Even though most of our things are in storage, we purchased new furniture for the aft deck and some chairs for the main salon. The floors aren’t finished so we haven’t moved the furniture onto the boat. Until that happens, we have a choice in the evening of sitting in a folding camping chair or the bed. It’s getting old. Rick’s been working on the floors, but as with everything on this boat, it’s one step forward and two steps back. Once the carpet was out he decided he needed to scrub down the sub-floor with a bleach solution and then use paint with a mold inhibitor (given our plans for tropical locales). Today was the start of laying the floor on the aft deck.

Laying new flooring in the aft deck. We will use this flooring in every room but the heads.
Laying new flooring in the aft deck. We will use this flooring in every room but the heads.

He started in the aft deck since it has the least number of hatches, so it will go in quickly. Each hatch needs to be framed out with the flooring inside the frame so that we still have access to the hatches. With the engine room under the floors, the hatches, though not a necessity (the carpet was over all of them), makes access so much easier that it will be worth the effort to frame out. (I say this with full knowledge that I don’t have to do the work—he, he.) He also tore the built in, hideous, dining settee out in preparation of installation/building storage and a breakfast bar.

Pulling up the built in seats/drawers.
Pulling up the built in seats/drawers.
Removing the back of the built-in seats.
Removing the back of the built-in seats.

I tore apart the day bed in the office and made a new baseboard covering, headboard covering and cushion. It looks fairly good, but what a pain in the butt! There was one point where my machine just decided to rebel. It was pulling material into the area where the bobbin is located and then jamming the machine. Over and over again. I tried re-threading the bobbin, re-threading the top thread, switching out a new bobbin, and shutting the machine off. Finally, close to tears, I tried different thread (not as heavy) and it started working. I texted my sister, Cheryl, master of the sewing machine. She is amazing! She has created men’s suits. Who does that? Anyway, now I know about careful selection of the needle to go along with the material and thread weight. Now we need pillows to finish off the look.
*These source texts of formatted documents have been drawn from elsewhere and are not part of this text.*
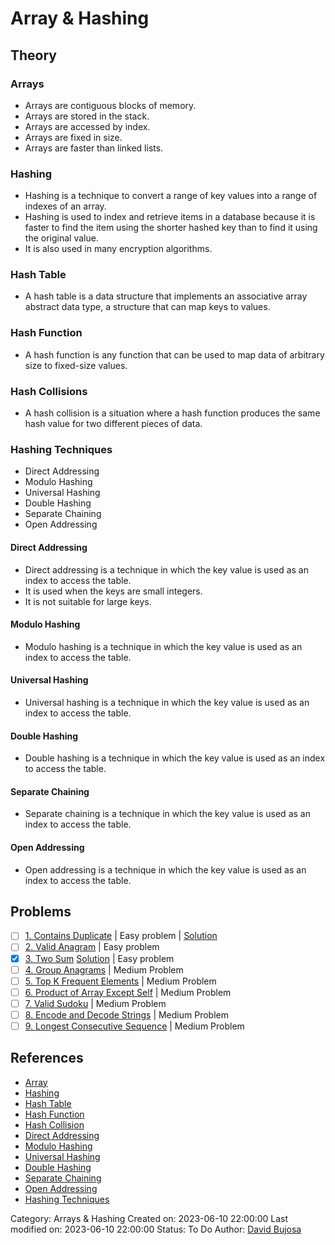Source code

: # Array & Hashing

## Theory

### Arrays

- Arrays are contiguous blocks of memory.
- Arrays are stored in the stack.
- Arrays are accessed by index.
- Arrays are fixed in size.
- Arrays are faster than linked lists.

### Hashing

- Hashing is a technique to convert a range of key values into a range of indexes of an array.
- Hashing is used to index and retrieve items in a database because it is faster to find the item using the shorter hashed key than to find it using the original value.
- It is also used in many encryption algorithms.

### Hash Table

- A hash table is a data structure that implements an associative array abstract data type, a structure that can map keys to values.

### Hash Function

- A hash function is any function that can be used to map data of arbitrary size to fixed-size values.

### Hash Collisions

- A hash collision is a situation where a hash function produces the same hash value for two different pieces of data.

### Hashing Techniques

- Direct Addressing
- Modulo Hashing
- Universal Hashing
- Double Hashing
- Separate Chaining
- Open Addressing

#### Direct Addressing

- Direct addressing is a technique in which the key value is used as an index to access the table.
- It is used when the keys are small integers.
- It is not suitable for large keys.

#### Modulo Hashing

- Modulo hashing is a technique in which the key value is used as an index to access the table.

#### Universal Hashing

- Universal hashing is a technique in which the key value is used as an index to access the table.

#### Double Hashing

- Double hashing is a technique in which the key value is used as an index to access the table.

#### Separate Chaining

- Separate chaining is a technique in which the key value is used as an index to access the table.

#### Open Addressing

- Open addressing is a technique in which the key value is used as an index to access the table.

## Problems

- [ ] [1. Contains Duplicate](https://leetcode.com/problems/contains-duplicate/) | Easy problem | [Solution](src/easy/contains_duplicate.rs)
- [ ] [2. Valid Anagram](https://leetcode.com/problems/valid-anagram/) | Easy problem
- [x] [3. Two Sum](https://leetcode.com/problems/two-sum/) [Solution](src/easy/two_sum.rs) | Easy problem
- [ ] [4. Group Anagrams](https://leetcode.com/problems/group-anagrams/) | Medium Problem
- [ ] [5. Top K Frequent Elements](https://leetcode.com/problems/top-k-frequent-elements/) | Medium Problem
- [ ] [6. Product of Array Except Self](https://leetcode.com/problems/product-of-array-except-self/) | Medium Problem
- [ ] [7. Valid Sudoku](https://leetcode.com/problems/valid-sudoku/) | Medium Problem
- [ ] [8. Encode and Decode Strings](https://leetcode.com/problems/encode-and-decode-strings/) | Medium Problem
- [ ] [9. Longest Consecutive Sequence](https://leetcode.com/problems/longest-consecutive-sequence/) | Medium Problem

## References

- [Array](https://en.wikipedia.org/wiki/Array_data_structure)
- [Hashing](https://en.wikipedia.org/wiki/Hash_function)
- [Hash Table](https://en.wikipedia.org/wiki/Hash_table)
- [Hash Function](https://en.wikipedia.org/wiki/Hash_function)
- [Hash Collision](https://en.wikipedia.org/wiki/Hash_collision)
- [Direct Addressing](https://en.wikipedia.org/wiki/Direct_addressing)
- [Modulo Hashing](https://en.wikipedia.org/wiki/Modulo_operation)
- [Universal Hashing](https://en.wikipedia.org/wiki/Universal_hashing)
- [Double Hashing](https://en.wikipedia.org/wiki/Double_hashing)
- [Separate Chaining](https://en.wikipedia.org/wiki/Hash_table#Separate_chaining)
- [Open Addressing](https://en.wikipedia.org/wiki/Open_addressing)
- [Hashing Techniques](https://www.geeksforgeeks.org/hashing-set-1-introduction/)

Category: Arrays & Hashing
Created on: 2023-06-10 22:00:00
Last modified on: 2023-06-10 22:00:00
Status: To Do
Author: [David Bujosa](https://github.com/bujosa)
Old covering. It smelled BAD!
Old covering. It smelled BAD!
Recovered with a new print and new foam. The base hasn't yet been screwed in and we need pillows. Above it is a murphy bed type second bed for this room.
Recovered with a new print and new foam. The base hasn’t yet been screwed in and we need pillows. Above it is a murphy bed type second bed for this room.

As I said, all the furniture we bought, along with a new bathroom vanity, are all on the dock area behind our boat. We need to move it all on board before Monday, but several pieces are too big to fit through the door by the gangplank or the door leading to the swim platform. So we will have to take out a window and then lift the stuff up and through the back window. Then the window will have to be resealed into place. How all that will work, I don’t know. Rick says, “No problem.”

We also need to practice using the anchor and exiting/entering the slip. We did successfully dock to pump out the wastewater on Sunday, maneuvering around a small fishing boat to get to the dock. (I say “we” when it really is all Rick. My job is to throw the line to the dock dude.) Coming back was a little iffy getting into the covered shelter. After cracking two of the 2 x 4’s fixed to the pier metalwork (it’s OK, that’s what they are there for), our neighbor saw us and offered to go out with us to give us some pointers. We pulled in and out of the slip three or four times to get the hang of it while he walked us through. So very helpful!

So this all needs to be done in T minus five days. Then we will worry about the kitchen, breakfast bar, head remodels, changing the lettering to reflect the new name, and exterior waxing at some point. *Sigh.* On the bright side, I don’t think we will get bored in retirement.

1 thought on “I Have a Love/Hate Relationship with My Sewing Machine (And Other Surprises)”

  1. It seems impossible to get all that done by Monday, but I’m sure you’ll get it done somehow. You’re right – you won’t be bored.